Front. Psychiatry, 10 June 2020
Sec. Schizophrenia
This article is part of the Research Topic Psychoneuroendocrinology of Psychosis Disorders View all 14 articles

Polycystic Ovary Syndrome and Psychotic Disorder

  • 1First Episode Psychosis Program, Department of Psychiatry, Universidade Federal de São Paulo (UNIFESP), Sao Paulo, Brazil
  • 2Santa Casa Medical School of Sao Paulo, Sao Paulo, Brazil

Polycystic ovary syndrome (PCOS), a disease that usually emerges during adolescence, is characterized by hormonal imbalance and ovarian dysfunction. The prevalence can vary between 5.6 to 21.3% in women and 6% in adolescent girls. This discrepancy is related to the population studied and the diagnostic criteria used. The underlying pathophysiology of PCOS is not fully understood, but it can lead to a number of co-morbidities, including hypertension, diabetes, dyslipidemia, and also, mental health disorders. Clinical and preclinical data indicate neuroendocrine involvement with dysfunction in gamma-Aminobutyric acid (GABA) signaling and neuronal androgen receptors that might reduce hypothalamic sensitivity and lead to an impairment of estradiol and progesterone feedback. Based on these assumptions, the aims of this paper are to review the association of PCOS and psychotic disorders in order to address the burden of women comorbid for both conditions.

Introduction

Polycystic ovary syndrome (PCOS) is among the most common endocrine disorders, affecting 5.6–21.3% of women of reproductive age worldwide (1, 2). It is a heterogenous clinical condition, with a range of different phenotypes, a clinical reality that results in divergent opinions regarding diagnosis and treatment. International guidelines have been developed with the aim of integrating the best available evidence on diagnosis, assessment, and treatment and improving clinical care (2). These guidelines highlight the necessity to avoid over diagnosis, especially in adolescents. They emphasize the uncertainty of the natural history of this syndrome and its clinical implications. They point to hyperandrogenism, ovulatory dysfunction, and polycystic ovaries (as seen on ultrasound) as the key diagnostic features. Other potential features mentioned are: menstrual irregularity, subfertility, obesity, hirsutism, acne, and abnormal biochemistry, namely elevations of serum testosterone, androstenedione, luteinizing hormone, and insulin. The guidelines warn that affected women are at increased risk for hypertension, dyslipidemia, insulin resistance, glucose intolerance, type 2 diabetes, coagulation disorders, as well as cardiovascular morbidity and mortality.

Psychiatric symptoms such as anxiety and depression are additional common features of the syndrome (3, 4), but they may be unrecognized by the treating physician. On the other hand, physicians who see patients for psychological problems may not ask about features of PCOS, or if they see clinical signs such as obesity, acne, and hirsutism, may automatically attribute them to the effects of psychiatric medications. Publications on comorbidity between PCOS and severe psychiatric disorders are more frequently seen in the gynecology and endocrinology literature than in papers on psychiatry. Lack of recognition of the co-existence of PCOS and psychiatric syndromes impacts negatively on affected women by delaying appropriate treatment. A large population-based study from Sweden found that 22.4% of the 22,385 women participants with PCOS had received at least one lifetime psychiatric diagnosis (5). When compared to a matched comparison sample, these women showed a higher prevalence not only of depression and anxiety, but also of less common disorders, such as bipolar disorder, schizophrenia spectrum disorder, eating disorder, and personality disorder.

There are several competing theories regarding the etiology of PCOS, but there is a consensus that the syndrome results from multiple causes.
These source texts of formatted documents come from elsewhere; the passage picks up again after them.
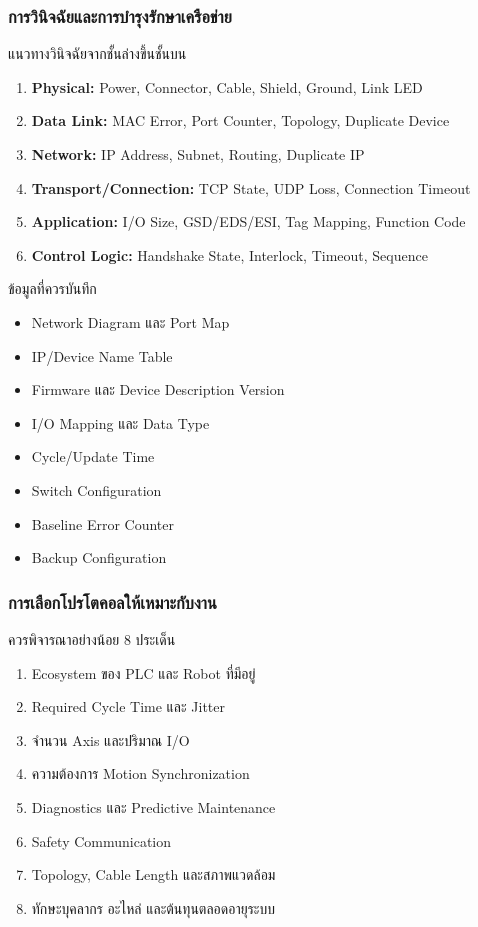 \subsubsection{การวินิจฉัยและการบำรุงรักษาเครือข่าย}

แนวทางวินิจฉัยจากชั้นล่างขึ้นชั้นบน

\begin{enumerate}
    \item \textbf{Physical:} Power, Connector, Cable, Shield, Ground, Link LED
    \item \textbf{Data Link:} MAC Error, Port Counter, Topology, Duplicate Device
    \item \textbf{Network:} IP Address, Subnet, Routing, Duplicate IP
    \item \textbf{Transport/Connection:} TCP State, UDP Loss, Connection Timeout
    \item \textbf{Application:} I/O Size, GSD/EDS/ESI, Tag Mapping, Function Code
    \item \textbf{Control Logic:} Handshake State, Interlock, Timeout, Sequence
\end{enumerate}

ข้อมูลที่ควรบันทึก

\begin{itemize}
    \item Network Diagram และ Port Map
    \item IP/Device Name Table
    \item Firmware และ Device Description Version
    \item I/O Mapping และ Data Type
    \item Cycle/Update Time
    \item Switch Configuration
    \item Baseline Error Counter
    \item Backup Configuration
\end{itemize}



\subsubsection{การเลือกโปรโตคอลให้เหมาะกับงาน}

ควรพิจารณาอย่างน้อย 8 ประเด็น

\begin{enumerate}
    \item Ecosystem ของ PLC และ Robot ที่มีอยู่
    \item Required Cycle Time และ Jitter
    \item จำนวน Axis และปริมาณ I/O
    \item ความต้องการ Motion Synchronization
    \item Diagnostics และ Predictive Maintenance
    \item Safety Communication
    \item Topology, Cable Length และสภาพแวดล้อม
    \item ทักษะบุคลากร อะไหล่ และต้นทุนตลอดอายุระบบ
\end{enumerate}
Significant interactions are likely among genetic and epigenetic factors, primary ovarian abnormalities, and neuroendocrine alterations (6). Recent evidence shows that neuroendocrine brain circuits, particularly the hypothalamic GnRH neuronal, are involved in the etiology of at least some forms of PCOS (7).

Similar neuroendocrine dysfunctions of the hypothalamic-pituitary axis are found in psychotic disorder (5). Few studies, however, have assessed the impact on clinical, course and prognosis of comorbid PCOS and psychosis. The aim of this paper, therefore, is to review this literature starting with the variety of theories explaining the pathophysiology of PCOS, followed by the consequences of the simultaneous occurrence of PCOS and psychosis, the role of antipsychotic medications, recommendations, and conclusion.

Methods

This review is based on papers retrieved from PubMed searches using the following terms: “psychosis”, “schizophrenia”, “affective psychosis”, “antipsychotics”, “polycystic ovary syndrome”, “menstrual dysfunction”, “hyperandrogenism”. First, abstracts in English from papers published from 2005 to 2019 were assessed to evaluate their relevance to the combined clinical effect of the two conditions, psychosis and PCOS. The final inclusion/exclusion of articles was not based on a protocol developed before as in a systematic review.
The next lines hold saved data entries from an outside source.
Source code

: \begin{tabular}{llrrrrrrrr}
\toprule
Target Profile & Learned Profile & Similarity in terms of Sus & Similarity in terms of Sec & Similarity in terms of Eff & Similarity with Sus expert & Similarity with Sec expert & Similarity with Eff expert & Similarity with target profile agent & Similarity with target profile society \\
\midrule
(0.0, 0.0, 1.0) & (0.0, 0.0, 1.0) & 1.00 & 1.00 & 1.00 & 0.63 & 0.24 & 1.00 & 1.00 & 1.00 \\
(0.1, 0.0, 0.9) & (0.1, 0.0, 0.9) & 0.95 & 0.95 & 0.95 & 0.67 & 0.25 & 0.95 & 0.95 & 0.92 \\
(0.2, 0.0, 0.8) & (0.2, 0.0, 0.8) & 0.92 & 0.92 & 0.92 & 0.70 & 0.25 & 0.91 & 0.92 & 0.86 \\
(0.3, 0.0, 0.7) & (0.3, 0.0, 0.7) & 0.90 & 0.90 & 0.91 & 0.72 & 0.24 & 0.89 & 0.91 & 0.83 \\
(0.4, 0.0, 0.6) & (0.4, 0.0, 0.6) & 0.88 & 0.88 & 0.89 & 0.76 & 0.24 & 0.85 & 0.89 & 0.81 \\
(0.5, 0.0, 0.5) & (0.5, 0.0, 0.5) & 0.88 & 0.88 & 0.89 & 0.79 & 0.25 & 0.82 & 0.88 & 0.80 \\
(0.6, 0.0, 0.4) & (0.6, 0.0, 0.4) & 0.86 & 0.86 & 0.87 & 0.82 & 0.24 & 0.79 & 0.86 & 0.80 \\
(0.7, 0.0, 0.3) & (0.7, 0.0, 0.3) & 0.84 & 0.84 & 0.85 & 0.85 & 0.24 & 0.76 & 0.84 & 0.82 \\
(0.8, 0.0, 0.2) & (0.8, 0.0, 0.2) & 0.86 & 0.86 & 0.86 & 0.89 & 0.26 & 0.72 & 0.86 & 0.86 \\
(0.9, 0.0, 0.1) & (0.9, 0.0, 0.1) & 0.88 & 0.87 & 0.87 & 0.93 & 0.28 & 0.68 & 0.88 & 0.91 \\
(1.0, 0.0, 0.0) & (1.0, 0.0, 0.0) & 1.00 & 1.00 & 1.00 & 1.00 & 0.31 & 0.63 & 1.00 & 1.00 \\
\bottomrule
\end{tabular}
Theories About the Pathophysiology of PCOS

Based on a recent extensive review (8), we summarize in this section recent theories about the pathophysiology of PCOS. PCOS begins during the pubertal years, but the diagnosis is usually made later in life once the disorder has become relatively more severe. Ovarian dysfunction is thought to be caused by an impairment in the feedback loop of the steroid-hormone gonadotropin-releasing hormone (GnRH) produced in the hypothalamus. While there are other biologic systems and interconnected signaling networks also involved in the pathophysiology of PCOS, these latter networks may not be impaired in all affected women (6, 8)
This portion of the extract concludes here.